*** Task material Section Begins ***

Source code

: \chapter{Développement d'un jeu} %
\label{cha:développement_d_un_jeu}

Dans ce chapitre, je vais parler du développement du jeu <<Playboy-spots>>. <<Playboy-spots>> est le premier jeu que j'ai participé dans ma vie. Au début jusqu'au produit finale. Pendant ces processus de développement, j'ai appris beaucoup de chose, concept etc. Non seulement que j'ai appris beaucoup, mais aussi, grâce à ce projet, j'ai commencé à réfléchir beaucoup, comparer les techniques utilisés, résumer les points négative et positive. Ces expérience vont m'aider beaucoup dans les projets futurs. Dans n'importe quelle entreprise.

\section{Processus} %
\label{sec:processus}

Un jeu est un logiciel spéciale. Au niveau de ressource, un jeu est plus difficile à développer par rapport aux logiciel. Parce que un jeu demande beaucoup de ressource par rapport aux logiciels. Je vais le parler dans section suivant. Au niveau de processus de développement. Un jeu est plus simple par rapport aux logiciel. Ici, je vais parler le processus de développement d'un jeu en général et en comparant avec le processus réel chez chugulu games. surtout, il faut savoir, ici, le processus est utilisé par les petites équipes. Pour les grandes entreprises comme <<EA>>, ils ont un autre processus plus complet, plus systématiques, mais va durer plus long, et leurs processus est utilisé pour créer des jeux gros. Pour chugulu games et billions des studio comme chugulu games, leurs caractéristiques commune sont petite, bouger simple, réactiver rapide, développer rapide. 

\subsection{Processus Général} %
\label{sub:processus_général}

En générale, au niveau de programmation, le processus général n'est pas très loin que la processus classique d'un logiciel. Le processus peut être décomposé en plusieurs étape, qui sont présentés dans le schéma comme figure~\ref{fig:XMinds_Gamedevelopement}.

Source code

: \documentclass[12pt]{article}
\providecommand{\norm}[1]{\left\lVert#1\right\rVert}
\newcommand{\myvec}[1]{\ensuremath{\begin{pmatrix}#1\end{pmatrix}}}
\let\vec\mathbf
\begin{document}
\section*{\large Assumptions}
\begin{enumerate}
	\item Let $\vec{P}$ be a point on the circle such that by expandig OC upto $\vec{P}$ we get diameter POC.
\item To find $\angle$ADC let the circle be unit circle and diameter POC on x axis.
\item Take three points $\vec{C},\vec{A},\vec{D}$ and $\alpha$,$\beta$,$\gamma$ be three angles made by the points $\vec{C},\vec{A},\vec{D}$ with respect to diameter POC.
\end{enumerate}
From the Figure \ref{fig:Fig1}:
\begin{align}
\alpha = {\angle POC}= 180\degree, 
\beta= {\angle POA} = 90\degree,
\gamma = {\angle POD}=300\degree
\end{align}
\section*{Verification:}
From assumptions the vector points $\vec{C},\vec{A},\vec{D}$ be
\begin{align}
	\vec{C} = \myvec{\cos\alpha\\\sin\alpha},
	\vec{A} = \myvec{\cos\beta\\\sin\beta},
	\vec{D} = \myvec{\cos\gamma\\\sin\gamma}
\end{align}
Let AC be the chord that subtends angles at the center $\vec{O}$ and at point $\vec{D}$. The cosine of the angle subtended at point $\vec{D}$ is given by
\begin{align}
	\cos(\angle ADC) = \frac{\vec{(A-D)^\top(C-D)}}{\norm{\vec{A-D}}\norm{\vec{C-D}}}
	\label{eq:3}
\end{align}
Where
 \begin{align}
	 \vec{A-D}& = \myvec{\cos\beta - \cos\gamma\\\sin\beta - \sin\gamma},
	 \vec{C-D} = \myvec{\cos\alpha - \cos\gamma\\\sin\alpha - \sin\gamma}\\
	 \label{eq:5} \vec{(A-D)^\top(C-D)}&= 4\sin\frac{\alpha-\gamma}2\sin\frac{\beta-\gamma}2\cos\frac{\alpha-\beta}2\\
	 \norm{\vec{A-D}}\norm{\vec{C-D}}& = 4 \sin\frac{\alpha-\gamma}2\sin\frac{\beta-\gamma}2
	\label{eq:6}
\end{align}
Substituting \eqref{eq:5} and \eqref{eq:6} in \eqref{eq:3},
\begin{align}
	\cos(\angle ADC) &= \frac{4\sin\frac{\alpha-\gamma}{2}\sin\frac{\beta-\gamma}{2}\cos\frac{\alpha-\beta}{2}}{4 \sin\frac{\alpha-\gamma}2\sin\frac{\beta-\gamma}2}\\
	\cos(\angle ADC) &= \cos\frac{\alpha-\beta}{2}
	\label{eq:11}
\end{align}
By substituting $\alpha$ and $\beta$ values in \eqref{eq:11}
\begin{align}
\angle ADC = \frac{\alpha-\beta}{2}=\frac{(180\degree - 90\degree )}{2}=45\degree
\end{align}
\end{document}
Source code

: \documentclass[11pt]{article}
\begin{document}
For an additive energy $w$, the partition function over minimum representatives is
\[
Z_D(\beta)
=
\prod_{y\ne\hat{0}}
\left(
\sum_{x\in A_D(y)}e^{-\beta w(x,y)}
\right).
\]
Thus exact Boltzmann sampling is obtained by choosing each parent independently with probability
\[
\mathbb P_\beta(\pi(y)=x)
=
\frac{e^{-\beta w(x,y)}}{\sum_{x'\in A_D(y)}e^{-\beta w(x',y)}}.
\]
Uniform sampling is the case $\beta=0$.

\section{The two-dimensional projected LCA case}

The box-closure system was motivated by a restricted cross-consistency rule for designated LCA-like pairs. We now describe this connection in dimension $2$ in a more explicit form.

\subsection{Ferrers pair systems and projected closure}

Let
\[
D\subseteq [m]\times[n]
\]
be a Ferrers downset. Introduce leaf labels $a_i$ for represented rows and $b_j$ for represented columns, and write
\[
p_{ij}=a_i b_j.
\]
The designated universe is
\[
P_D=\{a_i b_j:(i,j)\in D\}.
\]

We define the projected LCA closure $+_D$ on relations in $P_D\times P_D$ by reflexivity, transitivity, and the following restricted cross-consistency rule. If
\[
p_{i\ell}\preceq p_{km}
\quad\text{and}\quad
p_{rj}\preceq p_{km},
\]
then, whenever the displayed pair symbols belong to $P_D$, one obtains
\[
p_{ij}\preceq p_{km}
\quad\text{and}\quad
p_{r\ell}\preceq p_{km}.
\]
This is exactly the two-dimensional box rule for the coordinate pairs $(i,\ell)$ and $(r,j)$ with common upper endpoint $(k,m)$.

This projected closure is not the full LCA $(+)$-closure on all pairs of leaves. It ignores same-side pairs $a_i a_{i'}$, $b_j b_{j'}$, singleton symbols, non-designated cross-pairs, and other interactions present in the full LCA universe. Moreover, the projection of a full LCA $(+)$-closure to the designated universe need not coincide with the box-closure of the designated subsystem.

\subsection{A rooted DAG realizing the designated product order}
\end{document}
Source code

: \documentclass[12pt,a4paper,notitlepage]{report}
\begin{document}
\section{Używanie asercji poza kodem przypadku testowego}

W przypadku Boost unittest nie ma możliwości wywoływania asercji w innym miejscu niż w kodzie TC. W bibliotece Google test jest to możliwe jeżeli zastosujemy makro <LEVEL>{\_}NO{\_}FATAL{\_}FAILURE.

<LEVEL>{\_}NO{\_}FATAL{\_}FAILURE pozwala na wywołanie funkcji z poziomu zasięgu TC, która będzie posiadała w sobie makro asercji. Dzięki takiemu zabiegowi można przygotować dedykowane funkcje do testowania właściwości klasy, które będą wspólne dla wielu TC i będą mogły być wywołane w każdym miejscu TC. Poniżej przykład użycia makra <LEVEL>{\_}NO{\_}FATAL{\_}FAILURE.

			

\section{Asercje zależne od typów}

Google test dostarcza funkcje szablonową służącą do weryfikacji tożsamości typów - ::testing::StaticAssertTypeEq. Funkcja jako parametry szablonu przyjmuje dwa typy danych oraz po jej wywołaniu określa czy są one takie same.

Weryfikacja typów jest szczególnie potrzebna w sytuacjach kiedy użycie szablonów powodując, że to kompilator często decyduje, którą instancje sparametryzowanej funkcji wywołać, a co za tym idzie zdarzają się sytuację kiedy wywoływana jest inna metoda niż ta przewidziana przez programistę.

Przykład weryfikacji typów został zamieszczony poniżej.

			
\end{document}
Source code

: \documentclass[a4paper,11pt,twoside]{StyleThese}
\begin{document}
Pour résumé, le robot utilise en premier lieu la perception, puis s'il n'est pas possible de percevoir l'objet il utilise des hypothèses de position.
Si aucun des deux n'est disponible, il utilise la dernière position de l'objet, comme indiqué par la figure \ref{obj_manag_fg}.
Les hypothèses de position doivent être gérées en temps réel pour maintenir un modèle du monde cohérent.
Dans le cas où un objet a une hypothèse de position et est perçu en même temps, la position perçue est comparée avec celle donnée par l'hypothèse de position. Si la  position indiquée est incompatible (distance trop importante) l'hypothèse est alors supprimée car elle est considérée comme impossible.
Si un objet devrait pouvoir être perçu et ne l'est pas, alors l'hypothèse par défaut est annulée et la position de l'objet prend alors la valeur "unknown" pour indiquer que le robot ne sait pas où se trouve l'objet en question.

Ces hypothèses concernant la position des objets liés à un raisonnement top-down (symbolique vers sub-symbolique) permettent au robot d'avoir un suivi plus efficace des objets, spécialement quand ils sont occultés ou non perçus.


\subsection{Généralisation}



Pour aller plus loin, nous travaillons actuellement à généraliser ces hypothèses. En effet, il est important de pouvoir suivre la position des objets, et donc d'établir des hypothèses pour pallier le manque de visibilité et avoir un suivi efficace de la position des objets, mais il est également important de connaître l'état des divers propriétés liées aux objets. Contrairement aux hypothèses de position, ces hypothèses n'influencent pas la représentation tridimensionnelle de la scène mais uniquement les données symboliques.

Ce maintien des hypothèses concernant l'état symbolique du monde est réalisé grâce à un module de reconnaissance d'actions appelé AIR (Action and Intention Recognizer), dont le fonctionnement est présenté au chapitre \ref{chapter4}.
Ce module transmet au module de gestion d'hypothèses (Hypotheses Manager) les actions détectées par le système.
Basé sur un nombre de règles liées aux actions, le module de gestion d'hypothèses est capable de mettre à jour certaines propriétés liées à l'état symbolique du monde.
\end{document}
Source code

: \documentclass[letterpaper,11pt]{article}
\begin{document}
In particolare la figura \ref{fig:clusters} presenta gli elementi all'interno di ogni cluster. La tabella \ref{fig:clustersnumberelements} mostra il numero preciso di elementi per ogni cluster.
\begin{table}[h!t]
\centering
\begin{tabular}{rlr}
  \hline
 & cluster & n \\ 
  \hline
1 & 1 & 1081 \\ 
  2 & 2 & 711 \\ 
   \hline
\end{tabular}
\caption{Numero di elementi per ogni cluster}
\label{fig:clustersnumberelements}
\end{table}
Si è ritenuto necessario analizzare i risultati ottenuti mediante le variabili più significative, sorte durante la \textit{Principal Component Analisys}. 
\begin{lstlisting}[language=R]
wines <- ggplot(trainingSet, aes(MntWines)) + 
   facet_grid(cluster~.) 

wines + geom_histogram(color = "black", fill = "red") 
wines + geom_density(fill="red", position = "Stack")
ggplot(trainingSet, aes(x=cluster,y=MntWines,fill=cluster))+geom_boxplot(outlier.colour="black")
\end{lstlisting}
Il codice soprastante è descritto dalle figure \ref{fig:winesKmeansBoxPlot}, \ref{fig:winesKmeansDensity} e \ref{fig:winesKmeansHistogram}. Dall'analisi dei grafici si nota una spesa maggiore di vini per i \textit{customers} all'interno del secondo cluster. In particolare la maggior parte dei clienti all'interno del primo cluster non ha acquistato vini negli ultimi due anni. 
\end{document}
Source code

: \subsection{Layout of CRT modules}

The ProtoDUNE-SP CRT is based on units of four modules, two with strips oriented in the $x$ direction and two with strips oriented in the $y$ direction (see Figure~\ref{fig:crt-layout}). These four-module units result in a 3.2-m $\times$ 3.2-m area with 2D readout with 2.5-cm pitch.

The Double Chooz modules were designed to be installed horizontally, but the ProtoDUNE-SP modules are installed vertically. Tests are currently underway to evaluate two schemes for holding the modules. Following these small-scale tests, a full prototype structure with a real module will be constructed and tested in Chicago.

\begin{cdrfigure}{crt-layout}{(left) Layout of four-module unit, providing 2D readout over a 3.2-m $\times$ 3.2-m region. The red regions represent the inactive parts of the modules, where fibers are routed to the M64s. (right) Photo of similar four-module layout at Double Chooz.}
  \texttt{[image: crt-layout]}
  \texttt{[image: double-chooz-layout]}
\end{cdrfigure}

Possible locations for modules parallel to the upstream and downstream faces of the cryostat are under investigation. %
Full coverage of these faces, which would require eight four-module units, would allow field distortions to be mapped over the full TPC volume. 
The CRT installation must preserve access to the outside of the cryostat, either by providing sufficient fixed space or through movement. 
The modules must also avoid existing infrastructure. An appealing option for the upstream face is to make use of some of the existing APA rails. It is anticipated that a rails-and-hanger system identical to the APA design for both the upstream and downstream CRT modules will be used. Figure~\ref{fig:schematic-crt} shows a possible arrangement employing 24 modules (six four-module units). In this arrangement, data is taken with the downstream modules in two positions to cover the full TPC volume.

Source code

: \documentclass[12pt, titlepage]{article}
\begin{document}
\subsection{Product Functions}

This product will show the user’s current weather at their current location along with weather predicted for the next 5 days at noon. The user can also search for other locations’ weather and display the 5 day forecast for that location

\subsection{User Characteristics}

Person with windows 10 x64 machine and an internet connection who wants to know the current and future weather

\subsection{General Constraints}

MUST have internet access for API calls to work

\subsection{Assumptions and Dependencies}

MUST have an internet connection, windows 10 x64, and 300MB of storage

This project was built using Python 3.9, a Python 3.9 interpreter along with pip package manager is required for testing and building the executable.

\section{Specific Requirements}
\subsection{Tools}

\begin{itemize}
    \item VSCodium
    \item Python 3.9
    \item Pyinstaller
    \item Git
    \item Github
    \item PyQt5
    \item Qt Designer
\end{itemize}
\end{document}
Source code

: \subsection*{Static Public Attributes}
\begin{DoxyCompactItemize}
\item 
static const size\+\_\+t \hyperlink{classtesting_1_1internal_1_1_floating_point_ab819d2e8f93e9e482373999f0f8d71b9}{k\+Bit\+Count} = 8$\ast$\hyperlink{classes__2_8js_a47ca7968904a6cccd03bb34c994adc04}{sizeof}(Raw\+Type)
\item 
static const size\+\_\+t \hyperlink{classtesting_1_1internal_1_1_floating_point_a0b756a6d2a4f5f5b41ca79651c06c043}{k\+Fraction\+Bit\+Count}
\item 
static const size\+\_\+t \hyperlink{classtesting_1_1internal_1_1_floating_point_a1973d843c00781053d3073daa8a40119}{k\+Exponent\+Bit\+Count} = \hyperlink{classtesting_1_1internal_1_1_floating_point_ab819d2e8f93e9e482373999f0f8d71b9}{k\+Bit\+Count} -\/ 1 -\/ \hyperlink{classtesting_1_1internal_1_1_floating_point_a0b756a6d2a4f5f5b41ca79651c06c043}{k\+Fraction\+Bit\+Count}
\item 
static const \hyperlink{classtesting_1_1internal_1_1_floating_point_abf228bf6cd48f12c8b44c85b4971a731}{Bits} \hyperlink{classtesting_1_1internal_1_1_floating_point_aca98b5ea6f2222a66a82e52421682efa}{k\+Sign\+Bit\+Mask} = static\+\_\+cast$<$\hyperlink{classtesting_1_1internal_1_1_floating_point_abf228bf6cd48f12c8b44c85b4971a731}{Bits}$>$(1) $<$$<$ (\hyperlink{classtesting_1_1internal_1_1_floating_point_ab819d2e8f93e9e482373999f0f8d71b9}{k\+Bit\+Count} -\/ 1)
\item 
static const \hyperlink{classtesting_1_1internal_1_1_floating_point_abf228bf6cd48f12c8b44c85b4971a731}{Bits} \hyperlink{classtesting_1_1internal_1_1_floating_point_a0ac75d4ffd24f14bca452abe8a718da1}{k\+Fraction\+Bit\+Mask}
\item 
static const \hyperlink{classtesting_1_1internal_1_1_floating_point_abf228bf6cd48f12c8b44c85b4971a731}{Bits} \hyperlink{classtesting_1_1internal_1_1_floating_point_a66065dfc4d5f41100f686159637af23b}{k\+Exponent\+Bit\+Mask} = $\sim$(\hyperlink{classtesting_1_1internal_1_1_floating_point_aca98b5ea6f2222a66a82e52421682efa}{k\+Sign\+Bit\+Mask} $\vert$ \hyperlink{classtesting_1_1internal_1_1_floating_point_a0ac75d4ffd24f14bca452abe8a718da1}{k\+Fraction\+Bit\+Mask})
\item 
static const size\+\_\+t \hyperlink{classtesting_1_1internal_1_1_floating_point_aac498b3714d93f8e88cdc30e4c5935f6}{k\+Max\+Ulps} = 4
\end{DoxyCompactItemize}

*** Task material Section Ends ***

• Assigned task:
Take every line in the preceding listing that contains "ggplot" and copy it.

• Response to the exercise:
wines <- ggplot(trainingSet, aes(MntWines)) + 
ggplot(trainingSet, aes(x=cluster,y=MntWines,fill=cluster))+geom_boxplot(outlier.colour="black")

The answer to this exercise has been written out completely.